--- START ---

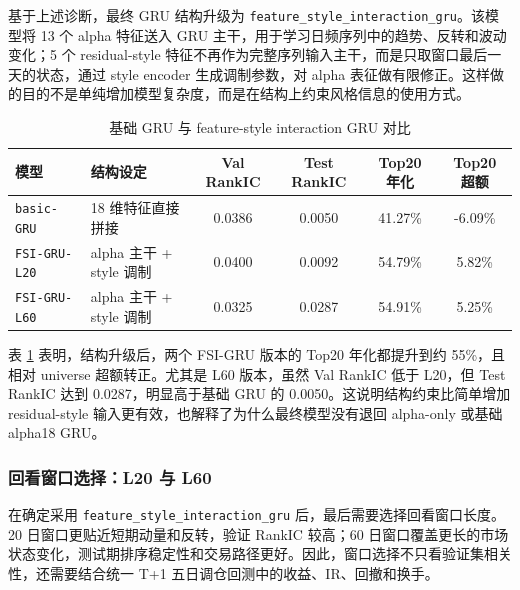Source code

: \documentclass[12pt,a4paper,cn,bibtex]{elegantpaper}
\newcommand{\modelname}[1]{\nolinkurl{#1}}
\begin{document}
基于上述诊断，最终 GRU 结构升级为 \modelname{feature\_style\_interaction\_gru}。该模型将 13 个 alpha 特征送入 GRU 主干，用于学习日频序列中的趋势、反转和波动变化；5 个 residual-style 特征不再作为完整序列输入主干，而是只取窗口最后一天的状态，通过 style encoder 生成调制参数，对 alpha 表征做有限修正。这样做的目的不是单纯增加模型复杂度，而是在结构上约束风格信息的使用方式。

\begin{table}[H]
    \centering
    \scriptsize
    \setlength{\tabcolsep}{2pt}
    \begin{tabular}{p{}p{}cccc}
        \toprule
        \textbf{模型} & \textbf{结构设定} & \textbf{Val RankIC} & \textbf{Test RankIC} & \textbf{Top20 年化} & \textbf{Top20 超额} \\
        \midrule
        \modelname{basic-GRU} & 18 维特征直接拼接 & 0.0386 & 0.0050 & 41.27\% & -6.09\% \\
        \modelname{FSI-GRU-L20} & alpha 主干 + style 调制 & 0.0400 & 0.0092 & 54.79\% & 5.82\% \\
        \modelname{FSI-GRU-L60} & alpha 主干 + style 调制 & 0.0325 & 0.0287 & 54.91\% & 5.25\% \\
        \bottomrule
    \end{tabular}
    \caption{基础 GRU 与 feature-style interaction GRU 对比}
    \label{tab:gru-fsi-upgrade}
\end{table}

表 \ref{tab:gru-fsi-upgrade} 表明，结构升级后，两个 FSI-GRU 版本的 Top20 年化都提升到约 55\%，且相对 universe 超额转正。尤其是 L60 版本，虽然 Val RankIC 低于 L20，但 Test RankIC 达到 0.0287，明显高于基础 GRU 的 0.0050。这说明结构约束比简单增加 residual-style 输入更有效，也解释了为什么最终模型没有退回 alpha-only 或基础 alpha18 GRU。

\subsubsection{回看窗口选择：L20 与 L60}

在确定采用 \modelname{feature\_style\_interaction\_gru} 后，最后需要选择回看窗口长度。20 日窗口更贴近短期动量和反转，验证 RankIC 较高；60 日窗口覆盖更长的市场状态变化，测试期排序稳定性和交易路径更好。因此，窗口选择不只看验证集相关性，还需要结合统一 T+1 五日调仓回测中的收益、IR、回撤和换手。
\end{document}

--- END ---

◆ Requirement ◆
The reply should hold every line of the records unchanged and no pictures.

◆ Exercise answer ◆
Source code

: \documentclass[12pt,a4paper,cn,bibtex]{elegantpaper}
\newcommand{\modelname}[1]{\nolinkurl{#1}}
\begin{document}
基于上述诊断，最终 GRU 结构升级为 \modelname{feature\_style\_interaction\_gru}。该模型将 13 个 alpha 特征送入 GRU 主干，用于学习日频序列中的趋势、反转和波动变化；5 个 residual-style 特征不再作为完整序列输入主干，而是只取窗口最后一天的状态，通过 style encoder 生成调制参数，对 alpha 表征做有限修正。这样做的目的不是单纯增加模型复杂度，而是在结构上约束风格信息的使用方式。

\begin{table}[H]
    \centering
    \scriptsize
    \setlength{\tabcolsep}{2pt}
    \begin{tabular}{p{}p{}cccc}
        \toprule
        \textbf{模型} & \textbf{结构设定} & \textbf{Val RankIC} & \textbf{Test RankIC} & \textbf{Top20 年化} & \textbf{Top20 超额} \\
        \midrule
        \modelname{basic-GRU} & 18 维特征直接拼接 & 0.0386 & 0.0050 & 41.27\% & -6.09\% \\
        \modelname{FSI-GRU-L20} & alpha 主干 + style 调制 & 0.0400 & 0.0092 & 54.79\% & 5.82\% \\
        \modelname{FSI-GRU-L60} & alpha 主干 + style 调制 & 0.0325 & 0.0287 & 54.91\% & 5.25\% \\
        \bottomrule
    \end{tabular}
    \caption{基础 GRU 与 feature-style interaction GRU 对比}
    \label{tab:gru-fsi-upgrade}
\end{table}

表 \ref{tab:gru-fsi-upgrade} 表明，结构升级后，两个 FSI-GRU 版本的 Top20 年化都提升到约 55\%，且相对 universe 超额转正。尤其是 L60 版本，虽然 Val RankIC 低于 L20，但 Test RankIC 达到 0.0287，明显高于基础 GRU 的 0.0050。这说明结构约束比简单增加 residual-style 输入更有效，也解释了为什么最终模型没有退回 alpha-only 或基础 alpha18 GRU。

\subsubsection{回看窗口选择：L20 与 L60}

在确定采用 \modelname{feature\_style\_interaction\_gru} 后，最后需要选择回看窗口长度。20 日窗口更贴近短期动量和反转，验证 RankIC 较高；60 日窗口覆盖更长的市场状态变化，测试期排序稳定性和交易路径更好。因此，窗口选择不只看验证集相关性，还需要结合统一 T+1 五日调仓回测中的收益、IR、回撤和换手。
\end{document}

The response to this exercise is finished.